• **Try it**:
Once every line below has been checked for "introduction", give only the number of lines that have it.

┌─ Data records

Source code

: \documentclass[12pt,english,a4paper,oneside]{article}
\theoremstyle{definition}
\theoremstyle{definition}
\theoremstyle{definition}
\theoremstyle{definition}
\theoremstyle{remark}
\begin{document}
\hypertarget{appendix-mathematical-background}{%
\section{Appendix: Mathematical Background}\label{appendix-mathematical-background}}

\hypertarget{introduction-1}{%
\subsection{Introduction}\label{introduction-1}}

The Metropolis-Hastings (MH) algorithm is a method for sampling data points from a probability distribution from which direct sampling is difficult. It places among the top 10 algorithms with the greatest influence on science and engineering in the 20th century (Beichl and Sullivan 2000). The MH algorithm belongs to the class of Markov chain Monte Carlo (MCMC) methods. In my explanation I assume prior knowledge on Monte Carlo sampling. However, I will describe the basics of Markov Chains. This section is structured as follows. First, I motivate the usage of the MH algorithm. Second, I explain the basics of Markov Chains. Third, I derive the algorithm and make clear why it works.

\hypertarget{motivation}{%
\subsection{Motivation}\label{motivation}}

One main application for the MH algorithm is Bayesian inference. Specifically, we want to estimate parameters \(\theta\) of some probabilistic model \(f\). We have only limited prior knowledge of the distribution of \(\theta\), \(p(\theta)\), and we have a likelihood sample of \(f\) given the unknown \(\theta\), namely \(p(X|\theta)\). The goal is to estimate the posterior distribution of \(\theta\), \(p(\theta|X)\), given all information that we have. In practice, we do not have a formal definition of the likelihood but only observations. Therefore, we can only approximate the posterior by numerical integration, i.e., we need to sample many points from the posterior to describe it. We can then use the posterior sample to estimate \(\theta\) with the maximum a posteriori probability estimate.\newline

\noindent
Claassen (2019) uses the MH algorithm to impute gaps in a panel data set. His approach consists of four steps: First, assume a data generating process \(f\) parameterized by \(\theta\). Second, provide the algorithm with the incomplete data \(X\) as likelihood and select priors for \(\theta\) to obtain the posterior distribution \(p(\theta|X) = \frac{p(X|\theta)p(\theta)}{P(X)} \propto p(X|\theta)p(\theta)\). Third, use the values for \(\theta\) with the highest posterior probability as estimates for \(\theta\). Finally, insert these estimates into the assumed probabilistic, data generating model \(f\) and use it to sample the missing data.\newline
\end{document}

└─

• **Answer box**:
2